Estas pesquisas, em linhas gerais, nutrem-se de questões como: o que sabem os professores? Quais os saberes que estão na base da profissão docente? Quais os saberes necessários para ensinar? O que esses saberes têm de original? Há diferença entre eles e os conhecimentos provenientes da formação inicial, das ciências da educação, dos conhecimentos curriculares? Caso haja, em que ponto eles são diferentes? Como esses saberes são construídos? Qual a relação entre a edificação desses saberes com a experiência profissional? Trata-se de habitus, rotinas, posturas, intuição, dom, bom-senso e/ou de conhecimentos de tipo sui generis e competências? Qual a relação entre os saberes profissionais e os saberes acadêmicos e disciplinares?

Essas questões orientaram nossa investigação e constituem o pano de fundo no qual tem origem o nosso objeto de estudo. 1 Ele se situa, portanto, no universo das pesquisas contemporâneas sobre o ensino, mais particularmente dos estudos que se interessam pelos saberes, pela formação e pelo trabalho docente.

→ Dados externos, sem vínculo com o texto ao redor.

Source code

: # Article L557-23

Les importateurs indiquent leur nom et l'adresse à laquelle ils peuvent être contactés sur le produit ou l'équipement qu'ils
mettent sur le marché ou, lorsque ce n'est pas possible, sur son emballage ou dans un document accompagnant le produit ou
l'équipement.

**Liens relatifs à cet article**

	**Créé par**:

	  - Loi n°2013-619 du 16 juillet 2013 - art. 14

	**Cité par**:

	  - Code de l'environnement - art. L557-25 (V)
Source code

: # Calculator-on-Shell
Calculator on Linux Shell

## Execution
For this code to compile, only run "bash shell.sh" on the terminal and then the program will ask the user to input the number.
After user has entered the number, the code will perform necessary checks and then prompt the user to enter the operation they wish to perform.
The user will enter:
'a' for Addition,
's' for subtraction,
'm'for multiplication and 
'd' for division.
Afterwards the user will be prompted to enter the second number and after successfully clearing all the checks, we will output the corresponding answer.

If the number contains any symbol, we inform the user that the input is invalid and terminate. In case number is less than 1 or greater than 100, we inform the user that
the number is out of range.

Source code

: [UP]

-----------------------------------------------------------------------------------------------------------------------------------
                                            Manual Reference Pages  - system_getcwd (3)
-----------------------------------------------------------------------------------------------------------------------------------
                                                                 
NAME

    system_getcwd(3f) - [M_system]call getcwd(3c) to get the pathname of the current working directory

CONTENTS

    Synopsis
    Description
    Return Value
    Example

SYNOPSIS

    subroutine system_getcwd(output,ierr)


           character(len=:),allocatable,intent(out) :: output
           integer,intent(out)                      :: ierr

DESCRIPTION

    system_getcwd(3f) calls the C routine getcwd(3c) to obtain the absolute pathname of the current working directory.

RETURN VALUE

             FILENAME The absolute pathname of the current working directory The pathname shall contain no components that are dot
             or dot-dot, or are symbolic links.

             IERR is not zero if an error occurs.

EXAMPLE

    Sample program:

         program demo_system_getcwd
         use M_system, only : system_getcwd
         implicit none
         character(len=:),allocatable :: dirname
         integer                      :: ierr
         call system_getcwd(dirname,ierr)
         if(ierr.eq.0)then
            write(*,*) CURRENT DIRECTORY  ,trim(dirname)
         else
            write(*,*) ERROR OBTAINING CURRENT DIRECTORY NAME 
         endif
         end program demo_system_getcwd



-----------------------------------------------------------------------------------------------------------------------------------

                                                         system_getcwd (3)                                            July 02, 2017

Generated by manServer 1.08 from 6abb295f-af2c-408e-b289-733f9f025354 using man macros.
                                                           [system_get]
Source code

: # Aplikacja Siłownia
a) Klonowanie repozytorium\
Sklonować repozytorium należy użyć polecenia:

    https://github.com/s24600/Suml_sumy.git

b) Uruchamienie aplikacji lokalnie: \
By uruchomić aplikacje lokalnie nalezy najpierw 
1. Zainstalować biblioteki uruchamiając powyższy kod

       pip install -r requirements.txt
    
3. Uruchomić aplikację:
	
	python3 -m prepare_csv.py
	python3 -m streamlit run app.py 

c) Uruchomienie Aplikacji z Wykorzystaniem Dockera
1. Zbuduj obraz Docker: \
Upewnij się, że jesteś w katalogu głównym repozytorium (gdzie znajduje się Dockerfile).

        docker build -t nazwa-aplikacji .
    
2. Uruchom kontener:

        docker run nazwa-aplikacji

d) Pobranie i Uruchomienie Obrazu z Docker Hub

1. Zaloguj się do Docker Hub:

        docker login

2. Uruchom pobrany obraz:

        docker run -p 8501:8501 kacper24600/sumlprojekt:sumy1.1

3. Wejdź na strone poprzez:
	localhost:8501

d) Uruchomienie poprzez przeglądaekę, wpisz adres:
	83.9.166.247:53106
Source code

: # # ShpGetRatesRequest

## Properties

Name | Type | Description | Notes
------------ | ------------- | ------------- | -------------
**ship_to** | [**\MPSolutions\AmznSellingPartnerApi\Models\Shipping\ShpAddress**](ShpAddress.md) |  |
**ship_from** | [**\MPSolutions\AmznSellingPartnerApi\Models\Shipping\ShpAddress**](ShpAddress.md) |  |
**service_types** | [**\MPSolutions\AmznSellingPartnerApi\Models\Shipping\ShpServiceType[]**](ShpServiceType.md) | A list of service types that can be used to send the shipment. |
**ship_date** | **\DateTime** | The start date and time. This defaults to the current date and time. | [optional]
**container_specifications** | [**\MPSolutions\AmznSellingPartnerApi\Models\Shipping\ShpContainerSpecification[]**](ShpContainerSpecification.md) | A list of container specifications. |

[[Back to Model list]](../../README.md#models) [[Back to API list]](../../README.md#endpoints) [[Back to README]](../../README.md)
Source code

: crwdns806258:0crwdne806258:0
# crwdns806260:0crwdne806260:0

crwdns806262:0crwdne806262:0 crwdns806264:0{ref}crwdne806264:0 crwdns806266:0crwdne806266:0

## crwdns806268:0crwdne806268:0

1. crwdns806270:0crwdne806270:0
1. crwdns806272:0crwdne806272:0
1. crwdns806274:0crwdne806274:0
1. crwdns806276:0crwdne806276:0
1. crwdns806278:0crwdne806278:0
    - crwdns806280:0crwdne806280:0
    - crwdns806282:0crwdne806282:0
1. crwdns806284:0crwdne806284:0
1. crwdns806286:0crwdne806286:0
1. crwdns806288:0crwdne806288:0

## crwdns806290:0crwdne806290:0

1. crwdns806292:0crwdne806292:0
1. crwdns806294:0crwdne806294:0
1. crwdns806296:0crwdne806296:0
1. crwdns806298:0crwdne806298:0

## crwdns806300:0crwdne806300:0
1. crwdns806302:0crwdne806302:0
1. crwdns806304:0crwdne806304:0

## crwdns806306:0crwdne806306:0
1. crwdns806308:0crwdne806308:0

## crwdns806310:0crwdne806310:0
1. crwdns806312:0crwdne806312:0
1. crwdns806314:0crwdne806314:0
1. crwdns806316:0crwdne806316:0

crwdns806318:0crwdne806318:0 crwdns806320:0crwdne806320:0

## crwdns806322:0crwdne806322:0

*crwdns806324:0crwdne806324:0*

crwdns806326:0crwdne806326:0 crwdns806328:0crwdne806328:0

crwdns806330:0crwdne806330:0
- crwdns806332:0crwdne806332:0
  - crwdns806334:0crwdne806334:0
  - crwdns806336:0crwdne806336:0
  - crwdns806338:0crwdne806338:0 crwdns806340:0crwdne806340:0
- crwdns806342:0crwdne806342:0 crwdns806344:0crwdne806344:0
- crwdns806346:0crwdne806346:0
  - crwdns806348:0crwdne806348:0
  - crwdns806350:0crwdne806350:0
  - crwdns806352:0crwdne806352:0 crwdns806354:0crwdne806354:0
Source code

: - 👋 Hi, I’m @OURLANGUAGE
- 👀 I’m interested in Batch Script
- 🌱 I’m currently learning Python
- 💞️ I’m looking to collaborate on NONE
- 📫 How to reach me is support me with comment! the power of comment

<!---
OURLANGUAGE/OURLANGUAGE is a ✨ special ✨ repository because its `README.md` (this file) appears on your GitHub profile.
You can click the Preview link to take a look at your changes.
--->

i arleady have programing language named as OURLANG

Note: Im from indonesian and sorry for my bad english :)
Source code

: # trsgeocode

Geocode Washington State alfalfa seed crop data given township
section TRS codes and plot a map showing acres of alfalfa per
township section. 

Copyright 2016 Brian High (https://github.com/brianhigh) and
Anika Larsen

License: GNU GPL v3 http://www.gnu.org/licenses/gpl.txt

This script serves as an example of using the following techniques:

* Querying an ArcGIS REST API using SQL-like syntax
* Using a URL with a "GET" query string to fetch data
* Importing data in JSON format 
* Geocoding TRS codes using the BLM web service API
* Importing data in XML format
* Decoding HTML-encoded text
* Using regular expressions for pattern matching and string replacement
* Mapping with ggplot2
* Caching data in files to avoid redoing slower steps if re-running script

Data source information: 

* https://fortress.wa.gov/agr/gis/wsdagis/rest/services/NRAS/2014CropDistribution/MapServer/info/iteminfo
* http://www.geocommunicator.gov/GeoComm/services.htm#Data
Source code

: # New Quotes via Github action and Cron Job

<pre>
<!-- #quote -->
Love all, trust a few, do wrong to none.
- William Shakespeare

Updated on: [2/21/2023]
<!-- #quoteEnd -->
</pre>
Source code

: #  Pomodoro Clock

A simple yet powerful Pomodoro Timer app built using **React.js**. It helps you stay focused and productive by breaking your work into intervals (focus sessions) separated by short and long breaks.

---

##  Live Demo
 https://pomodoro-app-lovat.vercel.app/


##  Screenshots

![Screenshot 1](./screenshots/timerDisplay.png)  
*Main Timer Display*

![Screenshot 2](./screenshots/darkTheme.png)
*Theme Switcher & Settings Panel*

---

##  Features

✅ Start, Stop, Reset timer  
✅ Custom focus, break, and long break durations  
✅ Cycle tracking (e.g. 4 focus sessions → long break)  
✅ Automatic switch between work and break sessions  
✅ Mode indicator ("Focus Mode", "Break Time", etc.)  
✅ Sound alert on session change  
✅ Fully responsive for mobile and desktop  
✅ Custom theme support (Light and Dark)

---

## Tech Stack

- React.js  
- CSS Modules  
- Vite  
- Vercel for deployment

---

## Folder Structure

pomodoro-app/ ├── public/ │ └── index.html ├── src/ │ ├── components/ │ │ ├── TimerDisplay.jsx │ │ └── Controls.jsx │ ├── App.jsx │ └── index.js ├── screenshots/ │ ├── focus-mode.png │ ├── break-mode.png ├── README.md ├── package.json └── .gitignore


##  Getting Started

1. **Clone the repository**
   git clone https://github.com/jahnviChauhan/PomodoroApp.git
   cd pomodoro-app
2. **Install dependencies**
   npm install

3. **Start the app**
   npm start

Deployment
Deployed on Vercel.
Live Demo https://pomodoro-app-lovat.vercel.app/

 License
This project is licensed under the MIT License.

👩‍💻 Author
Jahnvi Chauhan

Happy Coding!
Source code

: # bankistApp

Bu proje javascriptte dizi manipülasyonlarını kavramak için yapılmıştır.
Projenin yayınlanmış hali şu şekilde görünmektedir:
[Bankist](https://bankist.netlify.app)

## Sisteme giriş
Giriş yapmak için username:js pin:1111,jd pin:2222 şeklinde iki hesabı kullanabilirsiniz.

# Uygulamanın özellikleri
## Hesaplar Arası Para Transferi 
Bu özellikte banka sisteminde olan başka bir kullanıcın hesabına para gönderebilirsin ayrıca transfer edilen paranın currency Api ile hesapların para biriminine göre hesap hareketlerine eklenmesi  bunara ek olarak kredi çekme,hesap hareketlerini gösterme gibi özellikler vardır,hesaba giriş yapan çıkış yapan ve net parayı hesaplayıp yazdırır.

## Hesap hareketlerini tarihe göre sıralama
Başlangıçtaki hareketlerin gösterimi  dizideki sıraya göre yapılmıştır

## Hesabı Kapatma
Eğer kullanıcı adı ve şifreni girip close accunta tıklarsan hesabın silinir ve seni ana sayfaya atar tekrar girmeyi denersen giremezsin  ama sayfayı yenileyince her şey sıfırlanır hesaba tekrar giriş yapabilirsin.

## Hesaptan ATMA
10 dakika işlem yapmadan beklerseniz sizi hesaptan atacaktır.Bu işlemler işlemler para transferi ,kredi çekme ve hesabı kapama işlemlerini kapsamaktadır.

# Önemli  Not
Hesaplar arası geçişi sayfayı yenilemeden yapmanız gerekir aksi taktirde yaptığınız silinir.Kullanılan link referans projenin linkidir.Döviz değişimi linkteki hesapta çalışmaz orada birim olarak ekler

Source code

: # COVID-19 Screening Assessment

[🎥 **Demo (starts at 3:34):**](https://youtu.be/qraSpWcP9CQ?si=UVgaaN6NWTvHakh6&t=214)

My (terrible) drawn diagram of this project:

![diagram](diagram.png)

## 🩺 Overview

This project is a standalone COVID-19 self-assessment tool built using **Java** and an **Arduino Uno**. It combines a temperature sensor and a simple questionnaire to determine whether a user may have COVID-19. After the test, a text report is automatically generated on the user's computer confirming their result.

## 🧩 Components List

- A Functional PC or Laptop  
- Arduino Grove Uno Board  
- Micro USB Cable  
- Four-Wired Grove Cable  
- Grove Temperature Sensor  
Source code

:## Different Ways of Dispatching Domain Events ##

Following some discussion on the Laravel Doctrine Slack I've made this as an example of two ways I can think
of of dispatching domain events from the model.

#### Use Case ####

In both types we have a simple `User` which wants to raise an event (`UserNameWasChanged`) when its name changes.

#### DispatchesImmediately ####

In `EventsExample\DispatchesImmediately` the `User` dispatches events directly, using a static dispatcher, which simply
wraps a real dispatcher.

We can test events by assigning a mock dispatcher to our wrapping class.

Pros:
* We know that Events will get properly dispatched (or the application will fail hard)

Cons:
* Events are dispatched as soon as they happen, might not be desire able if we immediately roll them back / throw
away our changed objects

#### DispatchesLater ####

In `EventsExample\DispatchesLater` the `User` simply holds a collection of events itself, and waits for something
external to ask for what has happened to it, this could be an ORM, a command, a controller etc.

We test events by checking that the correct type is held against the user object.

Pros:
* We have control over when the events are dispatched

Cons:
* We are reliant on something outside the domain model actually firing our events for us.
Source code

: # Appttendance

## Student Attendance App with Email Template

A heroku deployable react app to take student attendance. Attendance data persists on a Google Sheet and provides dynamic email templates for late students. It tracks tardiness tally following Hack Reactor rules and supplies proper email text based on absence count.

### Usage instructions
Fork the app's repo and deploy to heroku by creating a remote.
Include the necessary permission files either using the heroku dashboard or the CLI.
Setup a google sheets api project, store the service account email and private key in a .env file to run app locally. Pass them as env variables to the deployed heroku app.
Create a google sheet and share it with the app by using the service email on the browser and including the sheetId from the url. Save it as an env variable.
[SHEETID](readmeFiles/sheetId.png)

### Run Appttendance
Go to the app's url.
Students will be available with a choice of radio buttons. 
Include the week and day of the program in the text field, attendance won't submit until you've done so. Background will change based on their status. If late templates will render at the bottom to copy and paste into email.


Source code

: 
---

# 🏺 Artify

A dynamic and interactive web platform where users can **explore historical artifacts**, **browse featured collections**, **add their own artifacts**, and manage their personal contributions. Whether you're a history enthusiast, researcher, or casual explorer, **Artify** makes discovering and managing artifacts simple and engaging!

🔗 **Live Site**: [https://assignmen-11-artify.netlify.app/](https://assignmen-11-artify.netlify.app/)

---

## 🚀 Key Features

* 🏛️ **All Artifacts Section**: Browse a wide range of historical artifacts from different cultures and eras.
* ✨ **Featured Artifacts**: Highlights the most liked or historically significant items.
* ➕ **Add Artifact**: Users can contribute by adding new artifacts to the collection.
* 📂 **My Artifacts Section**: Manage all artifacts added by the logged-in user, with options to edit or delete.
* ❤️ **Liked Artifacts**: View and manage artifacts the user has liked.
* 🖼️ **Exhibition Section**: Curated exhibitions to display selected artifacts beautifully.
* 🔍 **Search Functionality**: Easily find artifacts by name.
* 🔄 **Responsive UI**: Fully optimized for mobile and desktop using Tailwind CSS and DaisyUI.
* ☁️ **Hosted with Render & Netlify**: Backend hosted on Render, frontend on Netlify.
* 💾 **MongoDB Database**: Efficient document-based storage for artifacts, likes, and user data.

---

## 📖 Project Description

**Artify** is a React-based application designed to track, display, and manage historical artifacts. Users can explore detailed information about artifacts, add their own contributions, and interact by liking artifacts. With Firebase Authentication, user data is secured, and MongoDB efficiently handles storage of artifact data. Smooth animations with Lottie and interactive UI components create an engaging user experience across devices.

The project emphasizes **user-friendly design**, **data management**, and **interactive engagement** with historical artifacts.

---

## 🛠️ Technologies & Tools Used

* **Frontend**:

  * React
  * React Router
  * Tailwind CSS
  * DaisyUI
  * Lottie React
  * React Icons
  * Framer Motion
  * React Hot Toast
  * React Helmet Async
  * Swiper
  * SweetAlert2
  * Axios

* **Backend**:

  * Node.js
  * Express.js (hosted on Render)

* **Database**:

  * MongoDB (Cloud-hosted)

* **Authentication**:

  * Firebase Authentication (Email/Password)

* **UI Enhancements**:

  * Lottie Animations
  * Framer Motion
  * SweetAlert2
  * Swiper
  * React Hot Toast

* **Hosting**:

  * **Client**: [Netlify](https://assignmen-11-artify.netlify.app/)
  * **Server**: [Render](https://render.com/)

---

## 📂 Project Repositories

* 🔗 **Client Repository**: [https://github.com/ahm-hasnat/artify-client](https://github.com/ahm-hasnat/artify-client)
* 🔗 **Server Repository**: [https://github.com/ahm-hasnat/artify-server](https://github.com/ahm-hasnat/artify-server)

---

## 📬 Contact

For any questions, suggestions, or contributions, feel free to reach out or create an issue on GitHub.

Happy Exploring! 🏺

Especialmente, a nossa pesquisa busca investigar os processos de construção dos saberes da base profissional de professores de Educação Física (EF) mediante ações pedagógicas laboradas por esses docentes em meio a práticas de ensino demarcadas por um determinado componente disciplinar: a Educação Física. Interessa-nos investigar em que medida a prática de ensino desse e nesse campo disciplinar tem relação com o processo de edificação dos saberes pedagógicos dos professores de EF.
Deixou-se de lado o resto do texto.